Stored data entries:
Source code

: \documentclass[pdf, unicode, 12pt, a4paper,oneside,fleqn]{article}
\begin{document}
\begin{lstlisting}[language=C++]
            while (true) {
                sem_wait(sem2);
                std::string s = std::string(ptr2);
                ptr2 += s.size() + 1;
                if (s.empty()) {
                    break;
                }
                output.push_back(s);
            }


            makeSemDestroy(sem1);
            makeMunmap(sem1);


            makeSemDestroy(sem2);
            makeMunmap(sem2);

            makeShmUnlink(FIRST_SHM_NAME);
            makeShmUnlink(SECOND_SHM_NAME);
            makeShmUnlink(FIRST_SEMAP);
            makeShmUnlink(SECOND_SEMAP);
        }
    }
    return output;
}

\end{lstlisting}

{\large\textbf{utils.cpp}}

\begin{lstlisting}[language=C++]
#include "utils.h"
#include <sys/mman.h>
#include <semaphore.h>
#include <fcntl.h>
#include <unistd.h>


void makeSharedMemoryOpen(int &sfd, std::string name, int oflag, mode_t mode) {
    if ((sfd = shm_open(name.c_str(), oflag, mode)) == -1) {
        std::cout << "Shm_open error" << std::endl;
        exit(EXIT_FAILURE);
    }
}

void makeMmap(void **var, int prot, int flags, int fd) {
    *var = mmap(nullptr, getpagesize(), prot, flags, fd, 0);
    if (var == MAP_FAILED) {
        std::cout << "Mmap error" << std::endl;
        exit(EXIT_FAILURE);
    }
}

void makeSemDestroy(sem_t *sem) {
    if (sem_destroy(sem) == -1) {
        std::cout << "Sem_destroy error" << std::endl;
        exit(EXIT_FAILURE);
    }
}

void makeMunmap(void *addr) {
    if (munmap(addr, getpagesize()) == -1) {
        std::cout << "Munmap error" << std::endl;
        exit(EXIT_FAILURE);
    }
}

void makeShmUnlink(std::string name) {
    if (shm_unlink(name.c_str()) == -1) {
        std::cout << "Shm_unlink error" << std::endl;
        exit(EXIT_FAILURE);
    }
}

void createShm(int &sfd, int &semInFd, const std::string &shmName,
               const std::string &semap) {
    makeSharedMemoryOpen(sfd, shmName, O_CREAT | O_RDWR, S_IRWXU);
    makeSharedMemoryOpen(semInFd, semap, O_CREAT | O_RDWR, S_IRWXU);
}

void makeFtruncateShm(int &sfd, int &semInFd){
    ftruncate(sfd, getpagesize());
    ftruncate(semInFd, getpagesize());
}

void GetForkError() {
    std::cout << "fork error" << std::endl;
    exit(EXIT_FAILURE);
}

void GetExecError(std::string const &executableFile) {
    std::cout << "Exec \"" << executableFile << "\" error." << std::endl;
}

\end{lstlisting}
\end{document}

Brief: Would you retype all of the data exactly as shown?

Task solution:
Source code

: \documentclass[pdf, unicode, 12pt, a4paper,oneside,fleqn]{article}
\begin{document}
\begin{lstlisting}[language=C++]
            while (true) {
                sem_wait(sem2);
                std::string s = std::string(ptr2);
                ptr2 += s.size() + 1;
                if (s.empty()) {
                    break;
                }
                output.push_back(s);
            }


            makeSemDestroy(sem1);
            makeMunmap(sem1);


            makeSemDestroy(sem2);
            makeMunmap(sem2);

            makeShmUnlink(FIRST_SHM_NAME);
            makeShmUnlink(SECOND_SHM_NAME);
            makeShmUnlink(FIRST_SEMAP);
            makeShmUnlink(SECOND_SEMAP);
        }
    }
    return output;
}

\end{lstlisting}

{\large\textbf{utils.cpp}}

\begin{lstlisting}[language=C++]
#include "utils.h"
#include <sys/mman.h>
#include <semaphore.h>
#include <fcntl.h>
#include <unistd.h>


void makeSharedMemoryOpen(int &sfd, std::string name, int oflag, mode_t mode) {
    if ((sfd = shm_open(name.c_str(), oflag, mode)) == -1) {
        std::cout << "Shm_open error" << std::endl;
        exit(EXIT_FAILURE);
    }
}

void makeMmap(void **var, int prot, int flags, int fd) {
    *var = mmap(nullptr, getpagesize(), prot, flags, fd, 0);
    if (var == MAP_FAILED) {
        std::cout << "Mmap error" << std::endl;
        exit(EXIT_FAILURE);
    }
}

void makeSemDestroy(sem_t *sem) {
    if (sem_destroy(sem) == -1) {
        std::cout << "Sem_destroy error" << std::endl;
        exit(EXIT_FAILURE);
    }
}

void makeMunmap(void *addr) {
    if (munmap(addr, getpagesize()) == -1) {
        std::cout << "Munmap error" << std::endl;
        exit(EXIT_FAILURE);
    }
}

void makeShmUnlink(std::string name) {
    if (shm_unlink(name.c_str()) == -1) {
        std::cout << "Shm_unlink error" << std::endl;
        exit(EXIT_FAILURE);
    }
}

void createShm(int &sfd, int &semInFd, const std::string &shmName,
               const std::string &semap) {
    makeSharedMemoryOpen(sfd, shmName, O_CREAT | O_RDWR, S_IRWXU);
    makeSharedMemoryOpen(semInFd, semap, O_CREAT | O_RDWR, S_IRWXU);
}

void makeFtruncateShm(int &sfd, int &semInFd){
    ftruncate(sfd, getpagesize());
    ftruncate(semInFd, getpagesize());
}

void GetForkError() {
    std::cout << "fork error" << std::endl;
    exit(EXIT_FAILURE);
}

void GetExecError(std::string const &executableFile) {
    std::cout << "Exec \"" << executableFile << "\" error." << std::endl;
}

\end{lstlisting}
\end{document}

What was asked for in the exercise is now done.